[llvm-commits] change objectsize signature

Tue May 8 13:35:21 PDT 2012

>> The planed usage is the following:
>>
>> a[i] = ..
>>
>> converts to (using some loose syntax, and assuming that a[i] writes  
>> 4 bytes):
>>
>> %ptr = GEP(%a, %i)
>> if (objectsize(%ptr) >= 4)
>>  // OK
>> else
>>  __builtin_trap()
>>
>> (this is exactly what the current implementation does;
>
> I'm confused here: what is generating this code?  Clang? Dragonegg?   
> I assume we're talking about LLVM IR that was generated for C code.   
> Is my assumption wrong?

It can be C, yes. For example, clang can already emit this code.

>> I'm just proposing to extend objectsize to return non-constant values)
>
> Okay.  I don't think your original proposal was very clear.  You  
> want objectsize to return non-constant values so that it is more  
> effective at implementing these run-time checks; objectsize will not  
> be doing the check itself.  Do I understand correctly?

Yes!

> %p = load %q
> objectsize (%p)
>
> If you're doing lookups, how do you add/remove memory objects in the  
> lookup data structure?  If the addition/removal is not done at the  
> LLVM IR level, then how can it be optimized away when it is not  
> needed?

That's up to the implementation, but my proposal is not to go that  
far. Fat pointers, for example, usually incur in a big performance  
penalty.
But you can always extend the default implementation of objectsize to  
perform more checks. Also, that's why the proposal includes a  
"penalty" parameter, so that the user can specify how much performance  
he is willing to loose.

> o) Your check does not guarantee that %a and %ptr belong to the same  
> memory object.  All you're guaranteeing is that %ptr points into a  
> valid memory object with 4 bytes remaining in the memory object.   
> It's possible that %ptr overflowed the object pointed to by %a and  
> is now within the bounds of another memory object (stack objects  
> often have no padding in between them).  That's fine, but then it's  
> not an array indexing check; it's a load/store check.

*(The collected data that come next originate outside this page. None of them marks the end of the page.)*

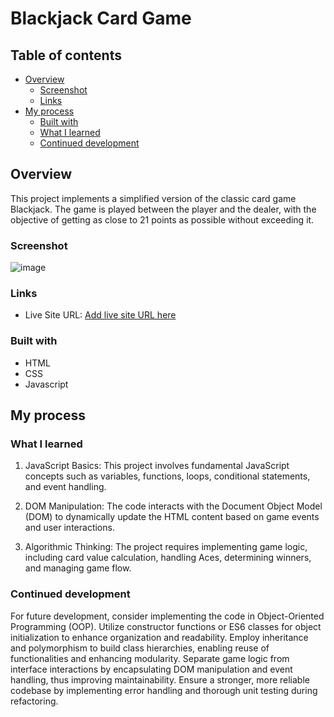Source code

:# Blackjack Card Game

## Table of contents

- [Overview](#overview)
  - [Screenshot](#screenshot)
  - [Links](#links)
- [My process](#my-process)
  - [Built with](#built-with)
  - [What I learned](#what-i-learned)
  - [Continued development](#continued-development)

## Overview

This project implements a simplified version of the classic card game Blackjack. The game is played between the player and the dealer, with the objective of getting as close to 21 points as possible without exceeding it.

### Screenshot

![image](https://github.com/LynetteLiu2333/Blackjack-Card-Game/assets/90663407/8ed76838-8c6a-4381-96bb-06951b6f8e60)

### Links

- Live Site URL: [Add live site URL here](https://blackjack-card-game-u6hd.onrender.com)

### Built with

- HTML
- CSS 
- Javascript

## My process

### What I learned

1. JavaScript Basics: This project involves fundamental JavaScript concepts such as variables, functions, loops, conditional statements, and event handling.

2. DOM Manipulation: The code interacts with the Document Object Model (DOM) to dynamically update the HTML content based on game events and user interactions.

3. Algorithmic Thinking: The project requires implementing game logic, including card value calculation, handling Aces, determining winners, and managing game flow.

### Continued development

For future development, consider implementing the code in Object-Oriented Programming (OOP). Utilize constructor functions or ES6 classes for object initialization to enhance organization and readability. Employ inheritance and polymorphism to build class hierarchies, enabling reuse of functionalities and enhancing modularity. Separate game logic from interface interactions by encapsulating DOM manipulation and event handling, thus improving maintainability. Ensure a stronger, more reliable codebase by implementing error handling and thorough unit testing during refactoring.
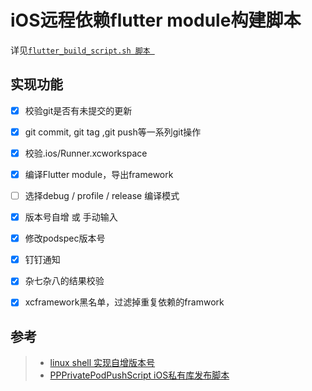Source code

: # iOS远程依赖flutter module构建脚本

详见[`flutter_build_script.sh 脚本 `](https://github.com/XiFengLang/flutter_notes/blob/main/flutter_build_script.md)

## 实现功能

- [x] 校验git是否有未提交的更新
- [x] git commit, git tag ,git push等一系列git操作
- [x] 校验.ios/Runner.xcworkspace
- [x] 编译Flutter module，导出framework
- [ ] 选择debug / profile / release 编译模式
- [x] 版本号自增 或 手动输入
- [x] 修改podspec版本号
- [x] 钉钉通知
- [x] 杂七杂八的结果校验
- [x] xcframework黑名单，过滤掉重复依赖的framwork


## 参考

> * [linux shell 实现自增版本号](https://github.com/zedxpp/PPPrivatePodPushScript/blob/master/README.md)
> * [PPPrivatePodPushScript iOS私有库发布脚本](https://github.com/zedxpp/PPPrivatePodPushScript)







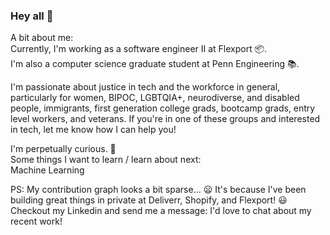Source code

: ### Hey all 💯

A bit about me:  
Currently, I'm working as a software engineer II at Flexport 📦.  
I'm also a computer science graduate student at Penn Engineering 📚.  

I'm passionate about justice in tech and the workforce in general, particularly for women, BIPOC, LGBTQIA+, neurodiverse, and disabled people, immigrants, first generation college grads, bootcamp grads, entry level workers, and veterans. If you're in one of these groups and interested in tech, let me know how I can help you!  

I'm perpetually curious. 💭  
Some things I want to learn / learn about next:  
Machine Learning

PS: My contribution graph looks a bit sparse... 😦 It's because I've been building great things in private at Deliverr, Shopify, and Flexport! 😃 
Checkout my Linkedin and send me a message: I'd love to chat about my recent work!
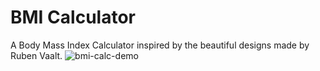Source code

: # BMI Calculator

A Body Mass Index Calculator inspired by the beautiful designs made by Ruben Vaalt.
![bmi-calc-demo](https://user-images.githubusercontent.com/77468777/115639523-51a69380-a304-11eb-9289-e731a6d4911a.gif)
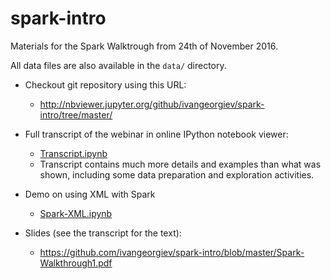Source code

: # spark-intro

Materials for the Spark Walktrough from 24th of November 2016.

All data files are also available in the `data/` directory.

- Checkout git repository using this URL: 
  - http://nbviewer.jupyter.org/github/ivangeorgiev/spark-intro/tree/master/

- Full transcript of the webinar in online IPython notebook viewer:
  - [Transcript.ipynb](Transcript.ipynb)
  - Transcript contains much more details and examples than what was shown, including some data preparation and exploration activities.

- Demo on using XML with Spark
  - [Spark-XML.ipynb](Spark-XML.ipynb)

  
- Slides (see the transcript for the text):  
  - https://github.com/ivangeorgiev/spark-intro/blob/master/Spark-Walkthrough1.pdf

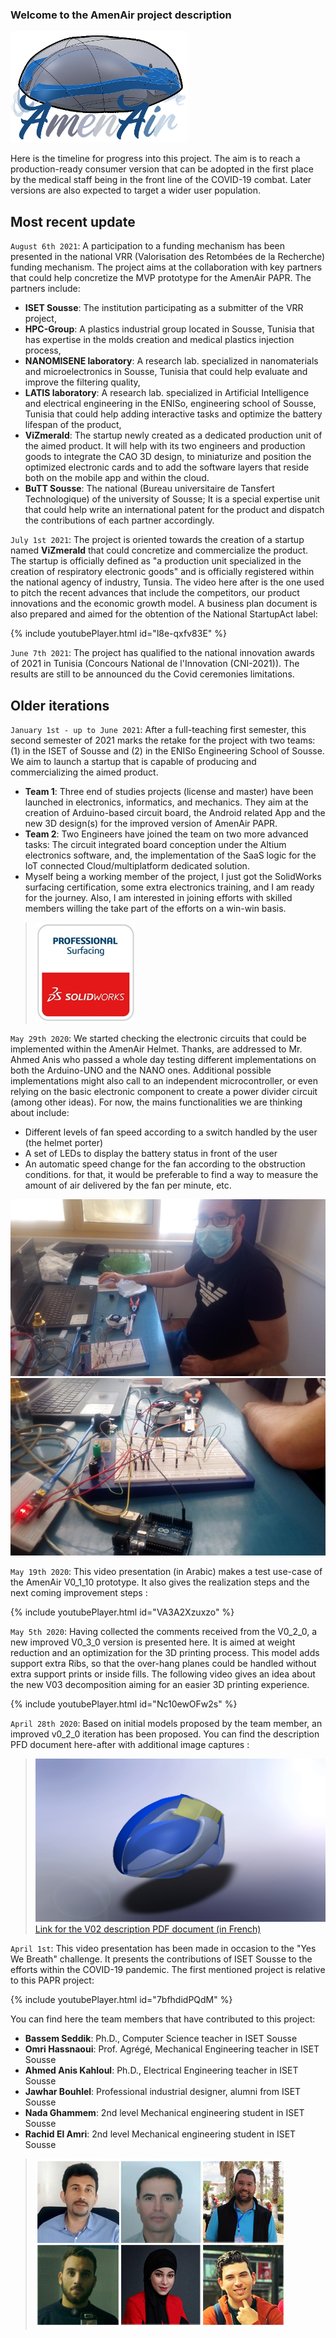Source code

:  ### Welcome to the AmenAir project description
![Image](https://github.com/bassemSeddik/AmenAir/blob/master/images/AmenAir_Logo01_2.png?raw=true)

Here is the timeline for progress into this project. The aim is to reach a production-ready consumer version that can be adopted in the first place by the medical staff being in the front line of the COVID-19 combat. Later versions are also expected to target a wider user population. 

## Most recent update
`August 6th 2021`: A participation to a funding mechanism has been presented in the national VRR (Valorisation des Retombées de la Recherche) funding mechanism. The project aims at the collaboration with key partners that could help concretize the MVP prototype for the AmenAir PAPR. The partners include:
- **ISET Sousse**: The institution participating as a submitter of the VRR project,
- **HPC-Group**: A plastics industrial group located in Sousse, Tunisia that has expertise in the molds creation and medical plastics injection process, 
- **NANOMISENE laboratory**: A research lab. specialized in nanomaterials and microelectronics in Sousse, Tunisia that could help evaluate and improve the filtering quality, 
- **LATIS laboratory**: A research lab. specialized in Artificial Intelligence and electrical engineering in the ENISo, engineering school of Sousse, Tunisia that could help adding interactive tasks and optimize the battery lifespan of the product, 
- **ViZmerald**: The startup newly created as a dedicated production unit of the aimed product. It will help with its two engineers and production goods to integrate the CAO 3D design, to miniaturize and position the optimized electronic cards and to add the software layers that reside both on the mobile app and within the cloud. 
- **BuTT Sousse**: The national (Bureau universitaire de Tansfert Technologique) of the university of Sousse; It is a special expertise unit that could help write an international patent for the product and dispatch the contributions of each partner accordingly. 

`July 1st 2021`: The project is oriented towards the creation of a startup named **ViZmerald** that could concretize and commercialize the product. The startup is officially defined as "a production unit specialized in the creation of respiratory electronic goods" and is officially registered within the national agency of industry, Tunsia. 
The video here after is the one used to pitch the recent advances that include the competitors, our product innovations and the economic growth model. A business plan document is also prepared and aimed for the obtention of the National StartupAct label:

{% include youtubePlayer.html id="l8e-qxfv83E" %}

`June 7th 2021`: The project has qualified to the national innovation awards of 2021 in Tunisia (Concours National de l'Innovation (CNI-2021)). The results are still to be announced du the Covid ceremonies limitations.

## Older iterations
`January 1st - up to June 2021`: After a full-teaching first semester, this second semester of 2021 marks the retake for the project with two teams: (1) in the ISET of Sousse and (2) in the ENISo Engineering School of Sousse. We aim to launch a startup that is capable of producing and commercializing the aimed product. 
- **Team 1**: Three end of studies projects (license and master) have been launched in electronics, informatics, and mechanics. They aim at the creation of Arduino-based circuit board, the Android related App and the new 3D design(s) for the improved version of AmenAir PAPR.
- **Team 2**: Two Engineers have joined the team on two more advanced tasks: The circuit integrated board conception under the Altium electronics software, and, the implementation of the SaaS logic for the IoT connected Cloud/multiplatform dedicated solution. 
- Myself being a working member of the project, I just got the SolidWorks surfacing certification, some extra electronics training, and I am ready for the journey. Also, I am interested in joining efforts with skilled members willing the take part of the efforts on a win-win basis. 
> ![Image](https://github.com/bassemSeddik/AmenAir/blob/master/images/Professional-Surfacing.jpg?raw=true)


`May 29th 2020`: We started checking the electronic circuits that could be implemented within the AmenAir Helmet. Thanks, are addressed to Mr. Ahmed Anis who passed a whole day testing different implementations on both the Arduino-UNO and the NANO ones. Additional possible implementations might also call to an independent microcontroller, or even relying on the basic electronic component to create a power divider circuit (among other ideas). For now, the mains functionalities we are thinking about include:
- Different levels of fan speed according to a switch handled by the user (the helmet porter)
- A set of LEDs to display the battery status in front of the user
- An automatic speed change for the fan according to the obstruction conditions. for that, it would be preferable to find a way to measure the amount of air delivered by the fan per minute, etc.

![Image](https://github.com/bassemSeddik/AmenAir/blob/master/V02/electonics/select1.jpg?raw=true)
![Image](https://github.com/bassemSeddik/AmenAir/blob/master/V02/electonics/select2.jpg?raw=true)

`May 19th 2020`: This video presentation (in Arabic) makes a test use-case of the AmenAir V0_1_10 prototype. It also gives the realization steps and the next coming improvement steps :

{% include youtubePlayer.html id="VA3A2Xzuxzo" %}

`May 5th 2020`: Having collected the comments received from the V0_2_0, a new improved V0_3_0 version is presented here.  It is aimed at weight reduction and an optimization for the 3D printing process. This model adds support extra Ribs, so that the over-hang planes could be handled without extra support prints or inside fills. 
The following video gives an idea about the new V03 decomposition aiming for an easier 3D printing experience. 

{% include youtubePlayer.html id="Nc10ewOFw2s" %}

`April 28th 2020`: Based on initial models proposed by the team member, an improved v0_2_0 iteration has been proposed. You can find the description PFD document here-after with additional image captures :

> ![Image](https://github.com/bassemSeddik/AmenAir/blob/master/V02/FullHelmet_Shell&Airways06.JPG?raw=true)
> [Link for the V02 description PDF document (in French)](https://github.com/bassemSeddik/AmenAir/blob/master/V02/Prototype%20de%20casque%20de%20purification%20PAPR.pdf)

`April 1st`: This video presentation has been made in occasion to the "Yes We Breath" challenge. It presents the contributions of ISET Sousse to the efforts within the COVID-19 pandemic. The first mentioned project is relative to this PAPR project:

{% include youtubePlayer.html id="7bfhdidPQdM" %}

You can find here the team members that have contributed to this project:
- **Bassem Seddik**: Ph.D., Computer Science teacher in ISET Sousse
- **Omri Hassnaoui**: Prof. Agrégé, Mechanical Engineering teacher in ISET Sousse
- **Ahmed Anis Kahloul**: Ph.D., Electrical Engineering teacher in ISET Sousse
- **Jawhar Bouhlel**: Professional industrial designer, alumni from ISET Sousse
- **Nada Ghammem**: 2nd level Mechanical engineering student in ISET Sousse
- **Rachid El Amri**: 2nd level Mechanical engineering student in ISET Sousse

 > ![Image](https://github.com/bassemSeddik/AmenAir/blob/master/images/team_w400.jpg?raw=true)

Well, it's a GEP from %a, so it must point somewhere inside the buffer  
of %a. objectsize should not allow buffer overflows.

> o) The object size lookup (if you have one), object size comparison,  
> and trap are not atomic, which means that other instructions may get  
> executed in-between them.  What happens if the memory object is  
> freed by another thread in-between the comparison and the use of  
> %ptr?  Is that okay for your goals?

That's an interesting point that I didn't think about yet.

> o) If you're doing lookups, then objectsize can fail to find the  
> bounds because the %ptr is invalid or because %ptr could be pointing  
> to memory objects external to the code.  How do you tell if the  
> latter case is possible?

return (size_t)-1. If you don't know the object's size, just skip the  
check to avoid false positives.

> What you are proposing is a memory safety tool for production use;  
> it will be fast because it won't try to do expensive checks.  The  
> security policy it enforces seems reasonable.  You can build it the  
> way you describe, but I'd rather see it built with a more general  
> set of run-time checks that multiple tools can use.

Feel free to propose an alternative specification. Of course we're  
open to better designs.

Nuno